Dilini, dişini, kültürünü bilmediğin bambaşka coğrafyalara Göç – sürgün zulümdür, zahmettir, yeni ve çok zorlu bir yeni başlangıçtır, yeni hayatın zahmetlerle dolu inşaasıdır.
Göç dramdır, özlemdir, hasrettir.
Vatan ise ortak coğrafyadır, ortaklıktır, kader birliğidir. Ciğerlerine ilk çektiğin nefes, kendini en iyi ifade edebildiğin yerdir.
Vatan asla terkederken geride bıraktığın bir toprak, kara parçası değildir. O her zaman seninle gelen, seninle yaşayan bir olgu, kültür, gelenek anadil ve bazende yaşam iksirindir.
Sol görüşlü yurtsever birisi olarak iddia ediyorum Vatan sevgisi sevgilerin en temizi, berrakı karşılıksız olanıdır.
Sağcı iktidarların iddia ettiği gibi solcular asla vatan haini değiller ve olamazlarda. O koca bir yalan, kara propagandadır.
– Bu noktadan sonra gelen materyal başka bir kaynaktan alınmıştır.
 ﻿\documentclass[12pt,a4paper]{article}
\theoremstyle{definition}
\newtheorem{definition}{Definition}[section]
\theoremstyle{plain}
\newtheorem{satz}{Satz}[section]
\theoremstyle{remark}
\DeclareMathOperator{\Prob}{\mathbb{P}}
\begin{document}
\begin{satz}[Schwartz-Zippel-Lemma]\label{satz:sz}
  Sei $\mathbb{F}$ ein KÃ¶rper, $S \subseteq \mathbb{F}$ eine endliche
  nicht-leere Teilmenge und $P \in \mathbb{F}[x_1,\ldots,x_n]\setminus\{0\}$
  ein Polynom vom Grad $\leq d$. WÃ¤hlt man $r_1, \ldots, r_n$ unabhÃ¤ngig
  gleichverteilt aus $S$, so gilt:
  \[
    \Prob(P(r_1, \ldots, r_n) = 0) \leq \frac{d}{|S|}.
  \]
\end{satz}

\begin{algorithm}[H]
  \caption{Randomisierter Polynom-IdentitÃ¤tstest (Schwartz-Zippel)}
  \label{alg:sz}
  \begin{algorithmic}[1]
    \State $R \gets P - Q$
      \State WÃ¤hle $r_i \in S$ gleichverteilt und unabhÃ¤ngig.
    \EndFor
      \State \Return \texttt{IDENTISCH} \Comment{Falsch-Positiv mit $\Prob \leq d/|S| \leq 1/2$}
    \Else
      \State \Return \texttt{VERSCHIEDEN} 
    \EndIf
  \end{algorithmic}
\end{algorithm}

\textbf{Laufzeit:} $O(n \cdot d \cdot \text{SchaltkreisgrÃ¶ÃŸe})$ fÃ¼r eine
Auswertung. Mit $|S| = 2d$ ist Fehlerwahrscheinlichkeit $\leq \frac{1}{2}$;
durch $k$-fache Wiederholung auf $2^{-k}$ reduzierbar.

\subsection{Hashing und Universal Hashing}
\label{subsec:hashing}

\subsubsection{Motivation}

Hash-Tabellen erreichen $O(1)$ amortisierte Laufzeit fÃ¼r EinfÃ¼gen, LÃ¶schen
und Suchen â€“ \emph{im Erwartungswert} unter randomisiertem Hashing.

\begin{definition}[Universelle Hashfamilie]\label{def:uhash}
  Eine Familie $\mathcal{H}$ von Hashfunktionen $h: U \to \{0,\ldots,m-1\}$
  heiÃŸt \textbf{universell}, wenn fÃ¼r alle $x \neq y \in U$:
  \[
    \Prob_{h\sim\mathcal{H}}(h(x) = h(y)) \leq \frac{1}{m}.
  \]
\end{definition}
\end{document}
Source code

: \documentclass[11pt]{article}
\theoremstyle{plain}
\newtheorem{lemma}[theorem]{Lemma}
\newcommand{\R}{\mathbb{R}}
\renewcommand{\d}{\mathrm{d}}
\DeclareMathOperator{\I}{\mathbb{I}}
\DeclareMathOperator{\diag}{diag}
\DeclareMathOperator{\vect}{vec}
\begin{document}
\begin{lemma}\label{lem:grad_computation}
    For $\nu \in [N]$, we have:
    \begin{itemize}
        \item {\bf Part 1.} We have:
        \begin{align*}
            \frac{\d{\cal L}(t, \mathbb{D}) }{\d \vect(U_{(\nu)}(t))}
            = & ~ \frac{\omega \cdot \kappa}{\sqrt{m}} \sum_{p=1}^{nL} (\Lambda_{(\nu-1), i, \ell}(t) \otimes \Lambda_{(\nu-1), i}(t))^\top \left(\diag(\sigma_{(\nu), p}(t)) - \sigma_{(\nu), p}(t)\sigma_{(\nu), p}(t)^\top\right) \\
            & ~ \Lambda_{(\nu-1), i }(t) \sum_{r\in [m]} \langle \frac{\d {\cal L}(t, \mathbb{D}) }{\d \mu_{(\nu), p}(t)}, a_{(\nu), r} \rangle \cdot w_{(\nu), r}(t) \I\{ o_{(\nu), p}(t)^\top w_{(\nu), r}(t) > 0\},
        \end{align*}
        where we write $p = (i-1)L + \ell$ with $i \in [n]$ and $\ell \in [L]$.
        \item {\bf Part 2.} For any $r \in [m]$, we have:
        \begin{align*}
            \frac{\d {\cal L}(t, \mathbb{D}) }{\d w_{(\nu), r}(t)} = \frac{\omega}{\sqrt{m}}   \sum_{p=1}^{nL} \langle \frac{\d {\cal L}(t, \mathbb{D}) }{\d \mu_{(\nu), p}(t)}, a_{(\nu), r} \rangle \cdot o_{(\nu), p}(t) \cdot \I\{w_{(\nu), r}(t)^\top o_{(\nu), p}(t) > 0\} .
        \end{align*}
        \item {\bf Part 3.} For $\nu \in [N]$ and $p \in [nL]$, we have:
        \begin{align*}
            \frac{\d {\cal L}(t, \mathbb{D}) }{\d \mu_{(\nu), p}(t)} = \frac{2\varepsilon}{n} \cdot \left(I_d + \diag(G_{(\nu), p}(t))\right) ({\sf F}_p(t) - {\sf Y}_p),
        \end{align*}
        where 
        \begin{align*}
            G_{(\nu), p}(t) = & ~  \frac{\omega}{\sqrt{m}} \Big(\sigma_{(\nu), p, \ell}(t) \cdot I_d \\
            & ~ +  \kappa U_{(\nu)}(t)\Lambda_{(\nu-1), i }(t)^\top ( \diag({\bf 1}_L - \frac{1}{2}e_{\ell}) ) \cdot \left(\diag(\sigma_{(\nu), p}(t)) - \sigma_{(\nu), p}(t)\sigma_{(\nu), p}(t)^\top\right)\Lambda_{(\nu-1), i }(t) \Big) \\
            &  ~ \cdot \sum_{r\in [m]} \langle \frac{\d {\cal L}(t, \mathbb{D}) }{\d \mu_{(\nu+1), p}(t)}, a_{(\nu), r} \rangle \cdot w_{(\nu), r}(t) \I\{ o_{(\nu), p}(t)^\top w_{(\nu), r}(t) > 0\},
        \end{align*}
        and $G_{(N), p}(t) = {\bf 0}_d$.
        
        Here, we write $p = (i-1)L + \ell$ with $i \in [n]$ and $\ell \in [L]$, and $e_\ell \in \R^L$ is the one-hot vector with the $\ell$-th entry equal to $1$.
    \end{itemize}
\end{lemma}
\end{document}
Bu nedenle kimsenin başkalarını dışlama, aşağılama, ayrıma tabii tutmaya hakkı yoktur. İnsanları koparmayın vatanlarından yazıktır, günahtır.
O ortak vatanda herkesin hakkı var. Gidin bunu Çanakkaledeki şehitliklerde mezar taşlarındaki isimlere bakınca göreceksiniz.
Göçsüz, sürgünsüz, barış, demokrasi ve kardeşlik dolu günlere olan özlemle...
Aşk ile ...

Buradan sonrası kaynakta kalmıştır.